Friday, September 5, 2014

Back to bookselling

Dear Annie,

I love visualizing you five in a house -- with stairs! -- snuggled together reading ancient tales.  We carry both of those chatty Greek mythology series.  I prefer Myth-O-Mania too, but The Goddess Girls sell more.  Holub and Williams have also written a slightly younger series called Heroes in Training, with titles like Zeus and the Thunderbolt of Doom, and Poseidon and the Sea of Fury.  It does similar messing with the mythology in cute fashion.

I got back from Maine at the start of the week.  The book section was in more than the usual chaos: the young woman we had trained to look after it while I was away left for another job two weeks ago.  (Life in retail).  So I've been digging out from a certain amount of chaos while the new fall books are already arriving.  Lots of good ones, which I'll be writing about soon.

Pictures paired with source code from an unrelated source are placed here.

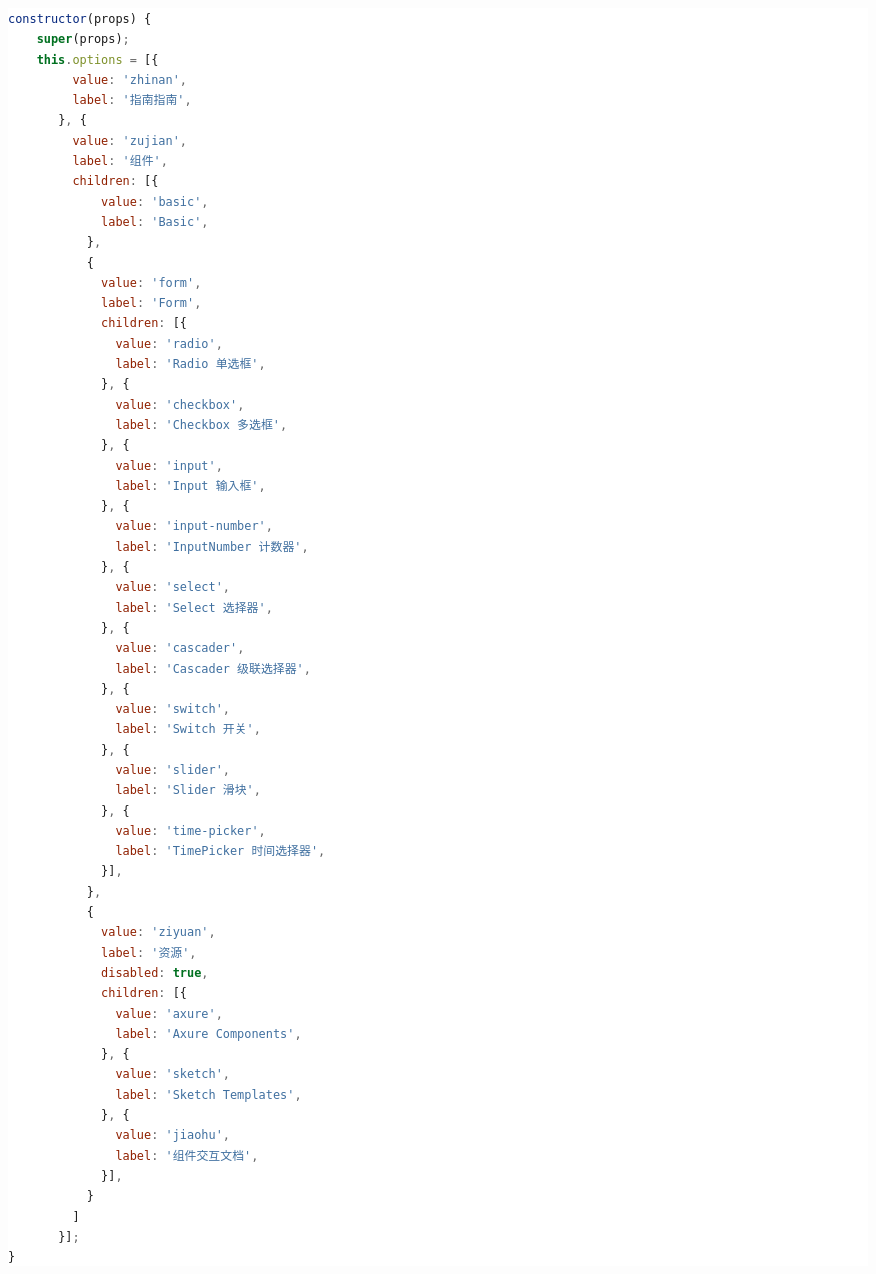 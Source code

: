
 ```js
constructor(props) {
    super(props);
    this.options = [{
         value: 'zhinan',
         label: '指南指南',
       }, {
         value: 'zujian',
         label: '组件',
         children: [{
             value: 'basic',
             label: 'Basic',
           },
           {
             value: 'form',
             label: 'Form',
             children: [{
               value: 'radio',
               label: 'Radio 单选框',
             }, {
               value: 'checkbox',
               label: 'Checkbox 多选框',
             }, {
               value: 'input',
               label: 'Input 输入框',
             }, {
               value: 'input-number',
               label: 'InputNumber 计数器',
             }, {
               value: 'select',
               label: 'Select 选择器',
             }, {
               value: 'cascader',
               label: 'Cascader 级联选择器',
             }, {
               value: 'switch',
               label: 'Switch 开关',
             }, {
               value: 'slider',
               label: 'Slider 滑块',
             }, {
               value: 'time-picker',
               label: 'TimePicker 时间选择器',
             }],
           },
           {
             value: 'ziyuan',
             label: '资源',
             disabled: true,
             children: [{
               value: 'axure',
               label: 'Axure Components',
             }, {
               value: 'sketch',
               label: 'Sketch Templates',
             }, {
               value: 'jiaohu',
               label: '组件交互文档',
             }],
           }
         ]
       }];
}

``` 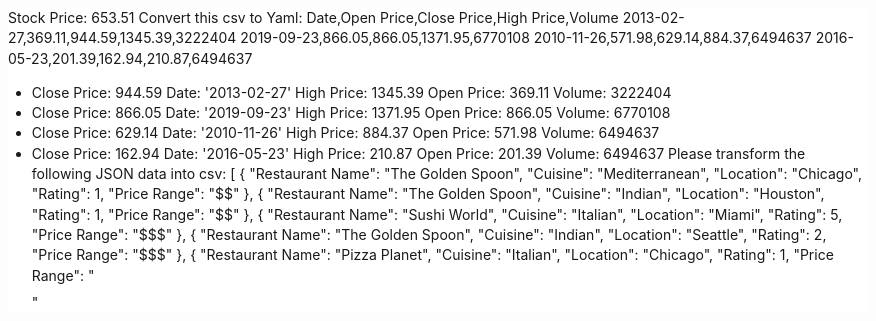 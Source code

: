   Stock Price: 653.51
<end>Convert this csv to Yaml:
Date,Open Price,Close Price,High Price,Volume
2013-02-27,369.11,944.59,1345.39,3222404
2019-09-23,866.05,866.05,1371.95,6770108
2010-11-26,571.98,629.14,884.37,6494637
2016-05-23,201.39,162.94,210.87,6494637
<start>
- Close Price: 944.59
  Date: '2013-02-27'
  High Price: 1345.39
  Open Price: 369.11
  Volume: 3222404
- Close Price: 866.05
  Date: '2019-09-23'
  High Price: 1371.95
  Open Price: 866.05
  Volume: 6770108
- Close Price: 629.14
  Date: '2010-11-26'
  High Price: 884.37
  Open Price: 571.98
  Volume: 6494637
- Close Price: 162.94
  Date: '2016-05-23'
  High Price: 210.87
  Open Price: 201.39
  Volume: 6494637
<end>Please transform the following JSON data into csv:
[
    {
        "Restaurant Name": "The Golden Spoon",
        "Cuisine": "Mediterranean",
        "Location": "Chicago",
        "Rating": 1,
        "Price Range": "$$"
    },
    {
        "Restaurant Name": "The Golden Spoon",
        "Cuisine": "Indian",
        "Location": "Houston",
        "Rating": 1,
        "Price Range": "$$"
    },
    {
        "Restaurant Name": "Sushi World",
        "Cuisine": "Italian",
        "Location": "Miami",
        "Rating": 5,
        "Price Range": "$$$"
    },
    {
        "Restaurant Name": "The Golden Spoon",
        "Cuisine": "Indian",
        "Location": "Seattle",
        "Rating": 2,
        "Price Range": "$$$"
    },
    {
        "Restaurant Name": "Pizza Planet",
        "Cuisine": "Italian",
        "Location": "Chicago",
        "Rating": 1,
        "Price Range": "$$$$" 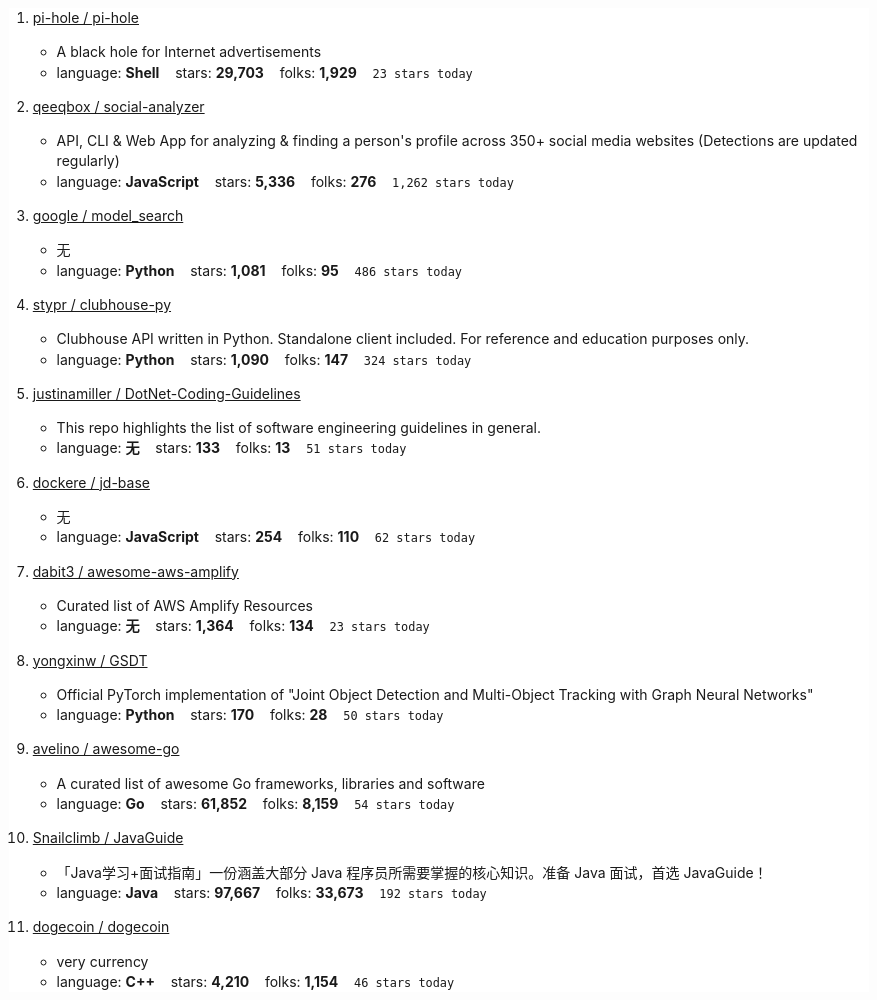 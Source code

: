 1. [pi-hole / pi-hole](https://github.com/pi-hole/pi-hole)
    - A black hole for Internet advertisements
    - language: **Shell** &nbsp;&nbsp; stars: **29,703** &nbsp;&nbsp; folks: **1,929**  &nbsp;&nbsp; `23 stars today`

1. [qeeqbox / social-analyzer](https://github.com/qeeqbox/social-analyzer)
    - API, CLI & Web App for analyzing & finding a person's profile across 350+ social media websites (Detections are updated regularly)
    - language: **JavaScript** &nbsp;&nbsp; stars: **5,336** &nbsp;&nbsp; folks: **276**  &nbsp;&nbsp; `1,262 stars today`

1. [google / model_search](https://github.com/google/model_search)
    - 无
    - language: **Python** &nbsp;&nbsp; stars: **1,081** &nbsp;&nbsp; folks: **95**  &nbsp;&nbsp; `486 stars today`

1. [stypr / clubhouse-py](https://github.com/stypr/clubhouse-py)
    - Clubhouse API written in Python. Standalone client included. For reference and education purposes only.
    - language: **Python** &nbsp;&nbsp; stars: **1,090** &nbsp;&nbsp; folks: **147**  &nbsp;&nbsp; `324 stars today`

1. [justinamiller / DotNet-Coding-Guidelines](https://github.com/justinamiller/DotNet-Coding-Guidelines)
    - This repo highlights the list of software engineering guidelines in general.
    - language: **无** &nbsp;&nbsp; stars: **133** &nbsp;&nbsp; folks: **13**  &nbsp;&nbsp; `51 stars today`

1. [dockere / jd-base](https://github.com/dockere/jd-base)
    - 无
    - language: **JavaScript** &nbsp;&nbsp; stars: **254** &nbsp;&nbsp; folks: **110**  &nbsp;&nbsp; `62 stars today`

1. [dabit3 / awesome-aws-amplify](https://github.com/dabit3/awesome-aws-amplify)
    - Curated list of AWS Amplify Resources
    - language: **无** &nbsp;&nbsp; stars: **1,364** &nbsp;&nbsp; folks: **134**  &nbsp;&nbsp; `23 stars today`

1. [yongxinw / GSDT](https://github.com/yongxinw/GSDT)
    - Official PyTorch implementation of "Joint Object Detection and Multi-Object Tracking with Graph Neural Networks"
    - language: **Python** &nbsp;&nbsp; stars: **170** &nbsp;&nbsp; folks: **28**  &nbsp;&nbsp; `50 stars today`

1. [avelino / awesome-go](https://github.com/avelino/awesome-go)
    - A curated list of awesome Go frameworks, libraries and software
    - language: **Go** &nbsp;&nbsp; stars: **61,852** &nbsp;&nbsp; folks: **8,159**  &nbsp;&nbsp; `54 stars today`

1. [Snailclimb / JavaGuide](https://github.com/Snailclimb/JavaGuide)
    - 「Java学习+面试指南」一份涵盖大部分 Java 程序员所需要掌握的核心知识。准备 Java 面试，首选 JavaGuide！
    - language: **Java** &nbsp;&nbsp; stars: **97,667** &nbsp;&nbsp; folks: **33,673**  &nbsp;&nbsp; `192 stars today`

1. [dogecoin / dogecoin](https://github.com/dogecoin/dogecoin)
    - very currency
    - language: **C++** &nbsp;&nbsp; stars: **4,210** &nbsp;&nbsp; folks: **1,154**  &nbsp;&nbsp; `46 stars today`

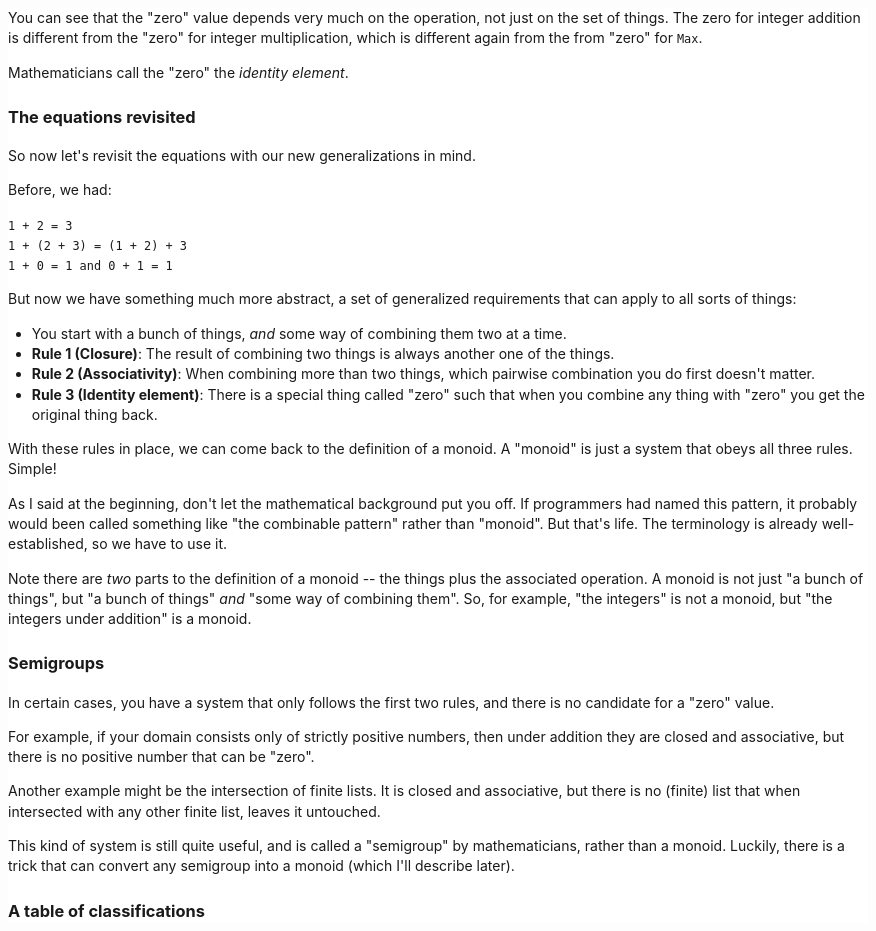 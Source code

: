 You can see that the "zero" value depends very much on the operation, not just on the set of things. The zero for integer addition is different from the "zero" for integer multiplication, which is different again from the from "zero" for `Max`.

Mathematicians call the "zero" the *identity element*.

### The equations revisited

So now let's revisit the equations with our new generalizations in mind.

Before, we had:

```text
1 + 2 = 3
1 + (2 + 3) = (1 + 2) + 3
1 + 0 = 1 and 0 + 1 = 1
```

But now we have something much more abstract, a set of generalized requirements that can apply to all sorts of things:

* You start with a bunch of things, *and* some way of combining them two at a time.
* **Rule 1 (Closure)**: The result of combining two things is always another one of the things.
* **Rule 2 (Associativity)**: When combining more than two things, which pairwise combination you do first doesn't matter.
* **Rule 3 (Identity element)**: There is a special thing called "zero" such that when you combine any thing with "zero" you get the original thing back.

With these rules in place, we can come back to the definition of a monoid. A "monoid" is just a system that obeys all three rules. Simple!

As I said at the beginning, don't let the mathematical background put you off. If programmers had named this pattern, it probably would been called something like "the combinable pattern" rather than "monoid". But that's life.  The terminology is already well-established, so we have to use it.

Note there are *two* parts to the definition of a monoid -- the things plus the associated operation. A monoid is not just "a bunch of things", but "a bunch of things" *and* "some way of combining them". So, for example, "the integers" is not a monoid, but "the integers under addition" is a monoid.

### Semigroups

In certain cases, you have a system that only follows the first two rules, and there is no candidate for a "zero" value.

For example, if your domain consists only of strictly positive numbers, then under addition they are closed and associative, but there is no positive number that can be "zero".

Another example might be the intersection of finite lists. It is closed and associative, but there is no (finite) list that when intersected with any other finite list, leaves it untouched.

This kind of system is still quite useful, and is called a "semigroup" by mathematicians, rather than a monoid. Luckily, there is a trick that can convert any semigroup into a monoid (which I'll describe later).


### A table of classifications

Today, though, was a day that made me happy.  Fridays are always fairly busy, and I had my hands full.  Several of my favorite grandparents showed up -- two of them had vacationed (separately) in Alaska; all had tales of summer ups and downs.  The man who has been so delighted anticipating and then greeting his first grandchild came in looking for a book for another child, a kindergartner in a Spanish immersion school in the midwest, whose parents don't speak Spanish.  He ended up with an Elephant and Piggie, and the bilingual version of
Nuestro Autobus/The Bus for Us
by Suzanne Bloom.  I also encouraged him to find Emily's splendid post about reading to infants.

A wonderful retired school librarian wanted a board book for an energetic one year-old who wasn't into sitting quietly with books.  She ended up with a book with holes in the pages that are good for grabbing:
Who Do I See?
by Salina Yoon.

A mom needing gifts for a third grade book exchange birthday party -- and who wanted hardcovers -- took Odd and the Frost Giants  and Fortunately the Milk, both by Neil Gaiman.

A mom who I met years ago when she became the stepmother of a friend of Lizzie's came in with her 10 year-old son -- they're just back from living two years overseas.  They left with a Calvin and Hobbes book.

I played what's-that-book with a fourth grader: she couldn't remember the name of a funny series about a brother and sister who are magicked into different fairy tales.  I tried a couple of series: A Tale Dark and Grimm has a brother and sister, but wasn't it (probably a little too dark for her taste); The Sisters Grimm doesn't have a brother in it.  Then it hit me: a couple of times in the past few months I've been asked for the Whatever After series by Sarah Mlynowski, which we don't carry.  That was it: she'd read
Dream On
, about Sleeping Beauty.  So I special ordered a couple of other titles for her, and ordered one of each book for the store.  I've heard enough about the series that it's worth giving it a try.  Another case of a customer turning us on to books worth carrying.

A box of special orders which I'd been told wouldn't arrive until Monday popped up in the middle of the afternoon, complete with What to Do When You Worry Too Much.  I called the mom who'd ordered it and she showed up right away, relieved to have the weekend to read it with her child.

And somewhere in that busy day three of us at the store spent a total of maybe an hour and a half interviewing a candidate for a job which would include doing a lot of work in the book section.  A very likable person, knowledgeable about kids' books -- she even volunteered (with no prompting) that she can't stand the Berenstain Bears. A woman after my own heart.

Other folks showed up all day long, with other questions to make me think.  At the end of a day like this, I go home knowing that I've supplied a fair number of kids with the experience of opening up a book they haven't seen before.  It's very satisfying.